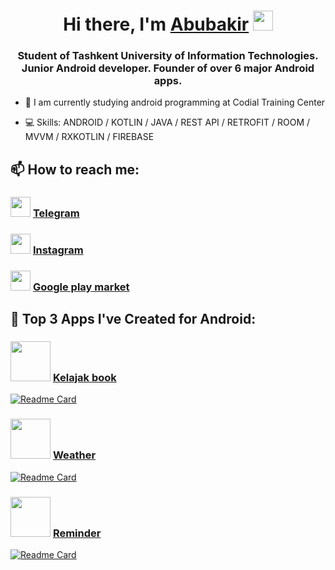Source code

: <h1 align="center">Hi there, I'm <a href="https://t.me/AbubakirKhakimov" target="_blank">Abubakir</a> 
<img src="https://github.com/blackcater/blackcater/raw/main/images/Hi.gif" height="32"/></h1>
<h3 align="center">Student of Tashkent University of Information Technologies. Junior Android developer. Founder of over 6 major Android apps.</h3>

- 🌱 I am currently studying android programming at Codial Training Center

- 💻 Skills: ANDROID / KOTLIN / JAVA / REST API / RETROFIT / ROOM / MVVM / RXKOTLIN / FIREBASE


## 📫 How to reach me:

<h3> <img src="https://upload.wikimedia.org/wikipedia/commons/thumb/8/83/Telegram_2019_Logo.svg/1200px-Telegram_2019_Logo.svg.png" height="32"/>
<a href="https://t.me/AbubakirKhakimov" target="_blank">Telegram</a> </h3>
 
 
<h3> <img src="https://upload.wikimedia.org/wikipedia/commons/thumb/a/a5/Instagram_icon.png/2048px-Instagram_icon.png" height="32"/>
<a href="https://www.instagram.com/dev_abubakir_khakimov?r=nametag" target="_blank">Instagram</a> </h3>
 
 
<h3> <img src="https://upload.wikimedia.org/wikipedia/commons/thumb/5/55/Google_Play_2016_icon.svg/1200px-Google_Play_2016_icon.svg.png" height="32"/>
<a href="https://play.google.com/store/apps/dev?id=6600228045053167858" target="_blank">Google play market</a> </h3>
                      
                      
## 📱 Top 3 Apps I've Created for Android:

<h3> <img src="https://play-lh.googleusercontent.com/phSIMtucSfb4kmhdDDL_rWhZ74moYVC7IOLXH_daCUeg4-01TUlshud-WPpvATiLExY=s180-rw" height="64"/>
<a href="https://play.google.com/store/apps/details?id=com.x.a_technologies.kelajak_book" target="_blank">Kelajak book</a> </h3>

[![Readme Card](https://github-readme-stats.vercel.app/api/pin/?username=AbubakirKhakimov&repo=Kelajak_Book)](https://github.com/AbubakirXakimov/Kelajak_Book)


<h3> <img src="https://play-lh.googleusercontent.com/i75N7nTHr7r8kw_DIJ9GOGrtlFzzmoNJ-cWxnb-VeaO1iGQPGLSk5dvHgDRmaDvHqUE=s180-rw" height="64"/>
<a href="https://play.google.com/store/apps/details?id=com.x.a_technologies.weather" target="_blank">Weather</a> </h3>

[![Readme Card](https://github-readme-stats.vercel.app/api/pin/?username=AbubakirKhakimov&repo=Weather_App_Android)](https://github.com/AbubakirXakimov/Weather_App_Android)


<h3> <img src="https://play-lh.googleusercontent.com/Hdl7RnUki1ivPdlsPLmRMG_if5OZp9rj6KY1j5tZqrvNisfhrQy_2Q8Io39imWUg_RMf=s180-rw" height="64"/>
<a href="https://play.google.com/store/apps/details?id=com.x.a_technologies.reminder" target="_blank">Reminder</a> </h3>

[![Readme Card](https://github-readme-stats.vercel.app/api/pin/?username=AbubakirKhakimov&repo=Reminder_App_Android)](https://github.com/AbubakirXakimov/Reminder_App_Android)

PROBLEM STATEMENT: Without any pictures, output exactly the lines from the start of the material through the line that contains "## 📫 How to", and only those.

ANSWER AREA:
Source code

: <h1 align="center">Hi there, I'm <a href="https://t.me/AbubakirKhakimov" target="_blank">Abubakir</a> 
<img src="https://github.com/blackcater/blackcater/raw/main/images/Hi.gif" height="32"/></h1>
<h3 align="center">Student of Tashkent University of Information Technologies. Junior Android developer. Founder of over 6 major Android apps.</h3>

- 🌱 I am currently studying android programming at Codial Training Center

- 💻 Skills: ANDROID / KOTLIN / JAVA / REST API / RETROFIT / ROOM / MVVM / RXKOTLIN / FIREBASE


## 📫 How to reach me:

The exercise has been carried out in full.